Let’s be positive: Maybe this is a good thing. After all, stocks are holding up just fine, better than fine in fact, suggesting this political regime shift in the US simply matters less to portfolios than pearl-clutching liberals had anticipated, at least in the short term.
Nonetheless, the obvious parallels to this situation are not flattering. Back in the Eurozone debt crisis, Italian authorities charged executives from Fitch Ratings and S&P with market manipulation for downgrading the country’s government debt. At the time, investors did not judge this to be the sign of a nation taking its debt sustainability seriously.
Likewise, when Turkey’s authoritarian president warned in 2019 that investors would pay “a heavy price” for betting against the lira, it did not go down well. Authorities there also sparked horror among investors when they investigated JPMorgan over its recommendation in a note to clients to steer clear of the currency.
Luckily, professional investors are generally capable of thinking for themselves. Those who have been in the money game for long periods should also be able to rely on winks, nods and long-standing relationships with analysts for a warts-and-all assessment of the policymaking environment.
Some analysts and money managers are true believers in the scope for US stocks to keep sailing higher, reasoning that if corporate America can cope with a total shutdown in global trade in the Covid pandemic, it can withstand a little political drama here and there and a bit of a lift to import costs.

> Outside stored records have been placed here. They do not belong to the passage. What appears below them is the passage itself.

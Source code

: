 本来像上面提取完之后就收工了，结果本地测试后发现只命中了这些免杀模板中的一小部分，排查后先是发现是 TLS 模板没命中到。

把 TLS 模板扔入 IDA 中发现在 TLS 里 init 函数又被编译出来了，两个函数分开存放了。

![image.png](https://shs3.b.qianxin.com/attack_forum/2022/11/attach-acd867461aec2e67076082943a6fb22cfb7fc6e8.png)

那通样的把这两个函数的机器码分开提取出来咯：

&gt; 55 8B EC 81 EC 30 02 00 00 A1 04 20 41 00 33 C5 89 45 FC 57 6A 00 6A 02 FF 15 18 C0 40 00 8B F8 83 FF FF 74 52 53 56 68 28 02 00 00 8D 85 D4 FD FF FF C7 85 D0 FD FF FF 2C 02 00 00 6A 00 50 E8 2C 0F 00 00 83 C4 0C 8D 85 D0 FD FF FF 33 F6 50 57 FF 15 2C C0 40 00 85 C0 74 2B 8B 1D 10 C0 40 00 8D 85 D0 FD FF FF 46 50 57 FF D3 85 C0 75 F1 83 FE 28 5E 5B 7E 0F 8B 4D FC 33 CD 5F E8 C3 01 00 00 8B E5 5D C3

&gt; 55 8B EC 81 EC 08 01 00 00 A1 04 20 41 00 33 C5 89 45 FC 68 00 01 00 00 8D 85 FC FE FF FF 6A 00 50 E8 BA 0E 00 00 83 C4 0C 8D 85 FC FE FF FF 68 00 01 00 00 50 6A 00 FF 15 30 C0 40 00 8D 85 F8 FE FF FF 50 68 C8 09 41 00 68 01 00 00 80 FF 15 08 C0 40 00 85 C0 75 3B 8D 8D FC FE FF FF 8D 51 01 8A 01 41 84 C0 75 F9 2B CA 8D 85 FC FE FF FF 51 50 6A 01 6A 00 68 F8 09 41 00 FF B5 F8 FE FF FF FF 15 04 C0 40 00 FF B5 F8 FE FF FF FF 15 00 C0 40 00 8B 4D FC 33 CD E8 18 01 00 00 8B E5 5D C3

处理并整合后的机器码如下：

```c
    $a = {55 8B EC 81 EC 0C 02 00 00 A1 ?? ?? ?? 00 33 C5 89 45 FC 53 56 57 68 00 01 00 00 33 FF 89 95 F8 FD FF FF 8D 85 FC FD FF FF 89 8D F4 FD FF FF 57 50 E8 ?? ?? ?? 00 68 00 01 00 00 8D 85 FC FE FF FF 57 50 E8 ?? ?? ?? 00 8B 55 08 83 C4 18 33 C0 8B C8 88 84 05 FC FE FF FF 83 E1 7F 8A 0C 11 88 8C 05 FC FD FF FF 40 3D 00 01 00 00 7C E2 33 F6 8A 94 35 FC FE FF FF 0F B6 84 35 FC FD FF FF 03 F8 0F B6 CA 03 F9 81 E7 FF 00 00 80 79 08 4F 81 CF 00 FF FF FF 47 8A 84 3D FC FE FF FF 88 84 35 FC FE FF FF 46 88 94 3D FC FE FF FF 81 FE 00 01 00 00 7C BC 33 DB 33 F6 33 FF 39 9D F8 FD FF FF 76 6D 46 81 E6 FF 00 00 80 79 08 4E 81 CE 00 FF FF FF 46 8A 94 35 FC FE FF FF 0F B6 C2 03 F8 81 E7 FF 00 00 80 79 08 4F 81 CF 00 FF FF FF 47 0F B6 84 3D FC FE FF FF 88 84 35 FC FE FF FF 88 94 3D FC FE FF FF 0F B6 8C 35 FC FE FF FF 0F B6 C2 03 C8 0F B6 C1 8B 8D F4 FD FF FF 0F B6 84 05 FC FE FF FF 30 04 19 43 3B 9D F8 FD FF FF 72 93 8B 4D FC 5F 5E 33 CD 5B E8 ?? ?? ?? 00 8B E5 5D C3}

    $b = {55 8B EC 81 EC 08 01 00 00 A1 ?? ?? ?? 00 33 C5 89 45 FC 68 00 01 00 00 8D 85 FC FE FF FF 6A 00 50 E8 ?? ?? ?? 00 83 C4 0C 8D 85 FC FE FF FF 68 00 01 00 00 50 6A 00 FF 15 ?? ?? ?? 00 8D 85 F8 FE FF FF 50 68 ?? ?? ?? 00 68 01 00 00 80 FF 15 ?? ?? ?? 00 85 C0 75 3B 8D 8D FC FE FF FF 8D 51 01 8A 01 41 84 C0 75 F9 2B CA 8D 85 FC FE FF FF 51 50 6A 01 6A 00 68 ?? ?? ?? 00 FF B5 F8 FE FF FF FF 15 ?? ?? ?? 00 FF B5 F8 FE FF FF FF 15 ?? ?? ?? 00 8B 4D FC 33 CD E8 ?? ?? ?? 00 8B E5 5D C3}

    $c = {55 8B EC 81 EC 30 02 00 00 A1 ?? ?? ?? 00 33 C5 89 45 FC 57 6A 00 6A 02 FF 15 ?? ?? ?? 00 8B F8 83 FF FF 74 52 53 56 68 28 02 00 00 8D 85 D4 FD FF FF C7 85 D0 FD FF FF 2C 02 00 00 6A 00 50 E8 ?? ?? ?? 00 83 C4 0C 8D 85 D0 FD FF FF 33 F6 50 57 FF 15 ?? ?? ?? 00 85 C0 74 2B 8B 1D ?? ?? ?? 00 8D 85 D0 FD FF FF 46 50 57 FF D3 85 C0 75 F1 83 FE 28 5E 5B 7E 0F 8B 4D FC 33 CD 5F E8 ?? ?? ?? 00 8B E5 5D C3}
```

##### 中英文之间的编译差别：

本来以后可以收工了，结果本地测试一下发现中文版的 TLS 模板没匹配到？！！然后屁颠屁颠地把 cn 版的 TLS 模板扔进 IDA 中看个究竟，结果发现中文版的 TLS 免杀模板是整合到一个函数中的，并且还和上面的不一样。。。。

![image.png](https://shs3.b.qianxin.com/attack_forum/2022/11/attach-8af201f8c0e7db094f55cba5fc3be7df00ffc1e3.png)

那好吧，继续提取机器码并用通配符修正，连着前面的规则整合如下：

But anyone who makes a living out of the inner workings of capitalism knows full well that over time, state meddling in monetary policy and corporate life, and the degradation of official economic data, are bad for any investor’s bottom line. That’s why most are so reliant on the US, with its long history of institutional resilience and firm belief in full-fat capitalism, in the first place. The sense of jeopardy in financial circles over expressing a loud defence of those fine qualities is one of many signs that no matter how shiny the stock market, all is not well.